Le député Milien dénonce le ministre de la justice d'avoir pris le soin d'éviter les parlementaires. Même s'il ne dispose pas d'information sur le nombre de personnes tuées lors des violences le parlementaire rapporte des sources qui font état de plus de 30 décès.

Il accuse le secrétaire d'état à la sécurité publique et le délégué départemental de l'Ouest d'avoir pris l'initiative de déclencher la violence dans ce quartier populeux.

Il révèle que les parlementaires veulent accompagner les dirigeants d'organisation de défense des droits humains à faire le constat de la situation dans ce quartier.

Nous ne pouvons pardonner le chef de l'état et le Premier Ministre parce que ces violences se déroulent sous leur yeux, lance le député Milien dénonçant la passivité du gouvernement.

Le parlementaire va plus loin accusant des membres du gouvernement d'être impliqué dans la planification des violences.
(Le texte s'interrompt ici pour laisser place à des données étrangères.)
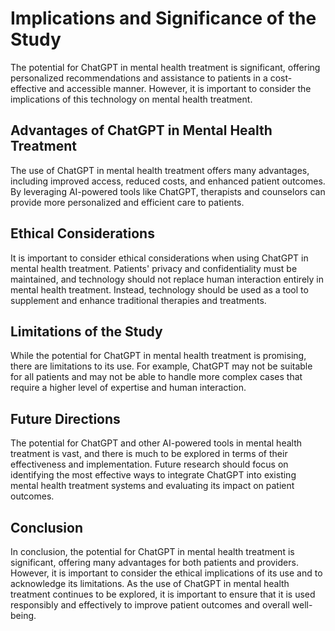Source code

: Implications and Significance of the Study
======================================================

The potential for ChatGPT in mental health treatment is significant, offering personalized recommendations and assistance to patients in a cost-effective and accessible manner. However, it is important to consider the implications of this technology on mental health treatment.

Advantages of ChatGPT in Mental Health Treatment
------------------------------------------------

The use of ChatGPT in mental health treatment offers many advantages, including improved access, reduced costs, and enhanced patient outcomes. By leveraging AI-powered tools like ChatGPT, therapists and counselors can provide more personalized and efficient care to patients.

Ethical Considerations
----------------------

It is important to consider ethical considerations when using ChatGPT in mental health treatment. Patients' privacy and confidentiality must be maintained, and technology should not replace human interaction entirely in mental health treatment. Instead, technology should be used as a tool to supplement and enhance traditional therapies and treatments.

Limitations of the Study
------------------------

While the potential for ChatGPT in mental health treatment is promising, there are limitations to its use. For example, ChatGPT may not be suitable for all patients and may not be able to handle more complex cases that require a higher level of expertise and human interaction.

Future Directions
-----------------

The potential for ChatGPT and other AI-powered tools in mental health treatment is vast, and there is much to be explored in terms of their effectiveness and implementation. Future research should focus on identifying the most effective ways to integrate ChatGPT into existing mental health treatment systems and evaluating its impact on patient outcomes.

Conclusion
----------

In conclusion, the potential for ChatGPT in mental health treatment is significant, offering many advantages for both patients and providers. However, it is important to consider the ethical implications of its use and to acknowledge its limitations. As the use of ChatGPT in mental health treatment continues to be explored, it is important to ensure that it is used responsibly and effectively to improve patient outcomes and overall well-being.
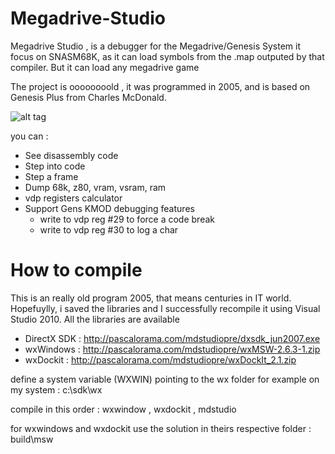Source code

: # Megadrive-Studio

Megadrive Studio , is a debugger for the Megadrive/Genesis System
it focus on SNASM68K, as it can load symbols from the .map outputed by that compiler. But it can load any megadrive game

The project is oooooooold , it was programmed in 2005, and is based on Genesis Plus from Charles McDonald.

![alt tag](https://cloud.githubusercontent.com/assets/25900414/24675016/e53a0808-197d-11e7-901f-8b3adef8d806.png)

you can :
- See disassembly code
- Step into code
- Step a frame
- Dump 68k, z80, vram, vsram, ram
- vdp registers calculator 
- Support Gens KMOD debugging features 
	- write to vdp reg #29 to force a code break
    - write to vdp reg #30 to log a char

# How to compile
This is an really old program 2005, that means centuries in IT world.
Hopefuylly, i saved the libraries and I successfully recompile it using Visual Studio 2010. All the libraries are available

- DirectX SDK : http://pascalorama.com/mdstudiopre/dxsdk_jun2007.exe
- wxWindows : http://pascalorama.com/mdstudiopre/wxMSW-2.6.3-1.zip
- wxDockit : http://pascalorama.com/mdstudiopre/wxDockIt_2.1.zip

define a system variable (WXWIN) pointing to the wx folder
for example on my system : c:\sdk\wx

compile in this order : wxwindow , wxdockit , mdstudio

for wxwindows and wxdockit use the solution in theirs respective folder : build\msw
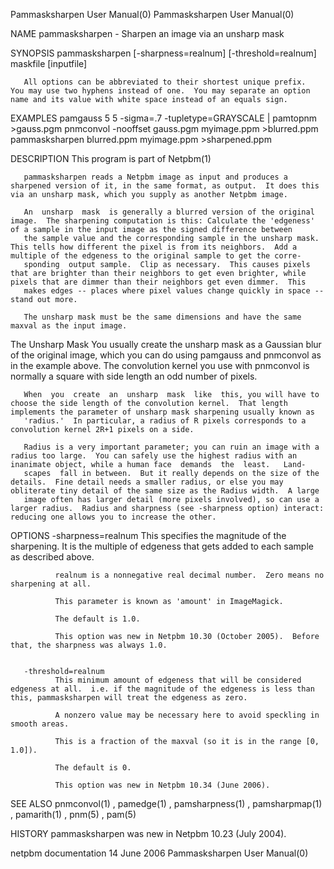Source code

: Pammasksharpen User Manual(0)                                                                                                                                                   Pammasksharpen User Manual(0)



NAME
       pammasksharpen - Sharpen an image via an unsharp mask


SYNOPSIS
       pammasksharpen [-sharpness=realnum] [-threshold=realnum] maskfile [inputfile]

       All options can be abbreviated to their shortest unique prefix.  You may use two hyphens instead of one.  You may separate an option name and its value with white space instead of an equals sign.


EXAMPLES
          pamgauss 5 5 -sigma=.7 -tupletype=GRAYSCALE | pamtopnm >gauss.pgm
          pnmconvol -nooffset gauss.pgm myimage.ppm >blurred.ppm
          pammasksharpen blurred.ppm myimage.ppm >sharpened.ppm



DESCRIPTION
       This program is part of Netpbm(1)

       pammasksharpen reads a Netpbm image as input and produces a sharpened version of it, in the same format, as output.  It does this via an unsharp mask, which you supply as another Netpbm image.

       An  unsharp  mask  is generally a blurred version of the original image.  The sharpening computation is this: Calculate the 'edgeness' of a sample in the input image as the signed difference between
       the sample value and the corresponding sample in the unsharp mask.  This tells how different the pixel is from its neighbors.  Add a multiple of the edgeness to the original sample to get the corre-
       sponding  output sample.  Clip as necessary.  This causes pixels that are brighter than their neighbors to get even brighter, while pixels that are dimmer than their neighbors get even dimmer.  This
       makes edges -- places where pixel values change quickly in space -- stand out more.

       The unsharp mask must be the same dimensions and have the same maxval as the input image.


   The Unsharp Mask
       You usually create the unsharp mask as a Gaussian blur of the original image, which you can do using pamgauss and pnmconvol as in the example above.  The convolution kernel you use with pnmconvol is
       normally a square with side length an odd number of pixels.

       When  you  create  an  unsharp  mask  like  this, you will have to choose the side length of the convolution kernel.  That length implements the parameter of unsharp mask sharpening usually known as
       'radius.'  In particular, a radius of R pixels corresponds to a convolution kernel 2R+1 pixels on a side.

       Radius is a very important parameter; you can ruin an image with a radius too large.  You can safely use the highest radius with an inanimate object, while a human face  demands  the  least.   Land-
       scapes  fall in between.  But it really depends on the size of the details.  Fine detail needs a smaller radius, or else you may obliterate tiny detail of the same size as the Radius width.  A large
       image often has larger detail (more pixels involved), so can use a larger radius.  Radius and sharpness (see -sharpness option) interact: reducing one allows you to increase the other.


OPTIONS
       -sharpness=realnum
              This specifies the magnitude of the sharpening.  It is the multiple of edgeness that gets added to each sample as described above.

              realnum is a nonnegative real decimal number.  Zero means no sharpening at all.

              This parameter is known as 'amount' in ImageMagick.

              The default is 1.0.

              This option was new in Netpbm 10.30 (October 2005).  Before that, the sharpness was always 1.0.


       -threshold=realnum
              This minimum amount of edgeness that will be considered edgeness at all.  i.e. if the magnitude of the edgeness is less than this, pammasksharpen will treat the edgeness as zero.

              A nonzero value may be necessary here to avoid speckling in smooth areas.

              This is a fraction of the maxval (so it is in the range [0, 1.0]).

              The default is 0.

              This option was new in Netpbm 10.34 (June 2006).




SEE ALSO
       pnmconvol(1) , pamedge(1) , pamsharpness(1) , pamsharpmap(1) , pamarith(1) , pnm(5) , pam(5)




HISTORY
       pammasksharpen was new in Netpbm 10.23 (July 2004).



netpbm documentation                                                                             14 June 2006                                                                   Pammasksharpen User Manual(0)
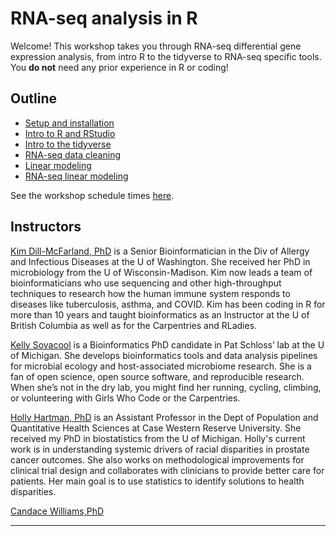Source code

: # RNA-seq analysis in R

Welcome! This workshop takes you through RNA-seq differential gene expression analysis, from intro R to the tidyverse to RNA-seq specific tools. You **do not** need any prior experience in R or coding!

## Outline

* [Setup and installation][lesson0]
* [Intro to R and RStudio][lesson1]
* [Intro to the tidyverse][lesson2]
* [RNA-seq data cleaning][lesson3]
* [Linear modeling][lesson4.1]
* [RNA-seq linear modeling][lesson4.2]

See the workshop schedule times [here](outline.md).

## Instructors

[Kim Dill-McFarland, PhD](https://kdillmcfarland.github.io/) is a Senior Bioinformatician in the Div of Allergy and Infectious Diseases at the U of Washington. She received her PhD in microbiology from the U of Wisconsin-Madison. Kim now leads a team of bioinformaticians who use sequencing and other high-throughput techniques to research how the human immune system responds to diseases like tuberculosis, asthma, and COVID. Kim has been coding in R for more than 10 years and taught bioinformatics as an Instructor at the U of British Columbia as well as for the Carpentries and RLadies.

[Kelly Sovacool](https://sovacool.dev/) is a Bioinformatics PhD candidate in Pat Schloss’ lab at the U of Michigan. She develops bioinformatics tools and data analysis pipelines for microbial ecology and host-associated microbiome research. She is a fan of open science, open source software, and reproducible research. When she’s not in the dry lab, you might find her running, cycling, climbing, or volunteering with Girls Who Code or the Carpentries.

[Holly Hartman, PhD](https://holly-hartman.com/) is an Assistant Professor in the Dept of Population and Quantitative Health Sciences at Case Western Reserve University. She received my PhD in biostatistics from the U of Michigan. Holly's current work is in understanding systemic drivers of racial disparities in prostate cancer outcomes. She also works on methodological improvements for clinical trial design and collaborates with clinicians to provide better care for patients. Her main goal is to use statistics to identify solutions to health disparities.

[Candace Williams,PhD](https://github.com/clw224)

***

[lesson0]: https://bigslu.github.io/2022_ASM_Microbe_RNAseq/0_welcome/0_install.html
[lesson1]: https://bigslu.github.io/2022_ASM_Microbe_RNAseq/1_introR/1_intro-R.html
[lesson2]: https://bigslu.github.io/2022_ASM_Microbe_RNAseq/2_tidyverse/2_tidyverse.html
[lesson3]: https://bigslu.github.io/2022_ASM_Microbe_RNAseq/3_RNAseq_cleaning/3_RNAseq_cleaning.html
[lesson4.1]: https://bigslu.github.io/2022_ASM_Microbe_RNAseq/4_linear_models/4.1_linear-models.html
[lesson4.2]: https://bigslu.github.io/2022_ASM_Microbe_RNAseq/4_linear_models/4.2_linear_model_rnaseq.html
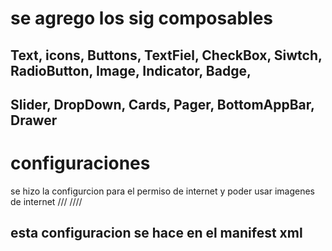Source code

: # se agrego los sig composables
## Text, icons, Buttons, TextFiel, CheckBox, Siwtch, RadioButton, Image, Indicator, Badge, 
## Slider, DropDown, Cards, Pager, BottomAppBar, Drawer

# configuraciones
se hizo la configurcion para el permiso de internet y poder usar imagenes de internet 
///<!--para pedir permiso al usario para internet-->
////<uses-permission android:name="android.permission.INTERNET"/>
## esta configuracion se hace en el manifest xml
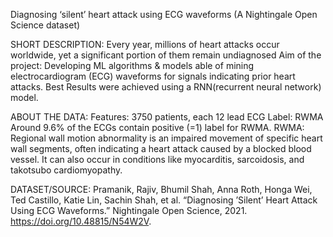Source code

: Diagnosing ‘silent’ heart attack using ECG waveforms
(A Nightingale Open Science dataset)

SHORT DESCRIPTION:
Every year, millions of heart attacks occur worldwide, yet a significant portion of them remain undiagnosed
Aim of the project: Developing ML algorithms & models able of mining electrocardiogram (ECG) waveforms for signals indicating prior heart attacks.
Best Results were achieved using a RNN(recurrent neural network) model.

ABOUT THE DATA:
Features: 3750 patients, each 12 lead ECG
Label: RWMA
Around 9.6% of the ECGs contain positive (=1) label for RWMA.
RWMA: Regional wall motion abnormality is an impaired movement of specific heart wall segments, 
often indicating a heart attack caused by a blocked blood vessel. It can also occur in conditions 
like myocarditis, sarcoidosis, and takotsubo cardiomyopathy.

DATASET/SOURCE:
Pramanik, Rajiv, Bhumil Shah, Anna Roth, Honga Wei, Ted Castillo, Katie Lin, Sachin Shah, et al. 
“Diagnosing ’Silent’ Heart Attack Using ECG Waveforms.” 
Nightingale Open Science, 2021. https://doi.org/10.48815/N54W2V.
Il soutient que l'objectif est d'assassiner des militants Lavalas . La Saline est le fief de Lavalas a t-il martelé réitérant la détermination du parti à exiger que toute la lumière soit faite sur ces violences.

M. Milien menace d'adopter des dispositions en vue de favoriser le retour des personnes déplacées.

Les députés Lavalas dans une correspondance au président de la chambre basse réclament la convocation du Conseil Supérieur de la Police Nationale (CSPN) afin d'expliquer les mesures appliquées afin de rétablir le climat sécuritaire.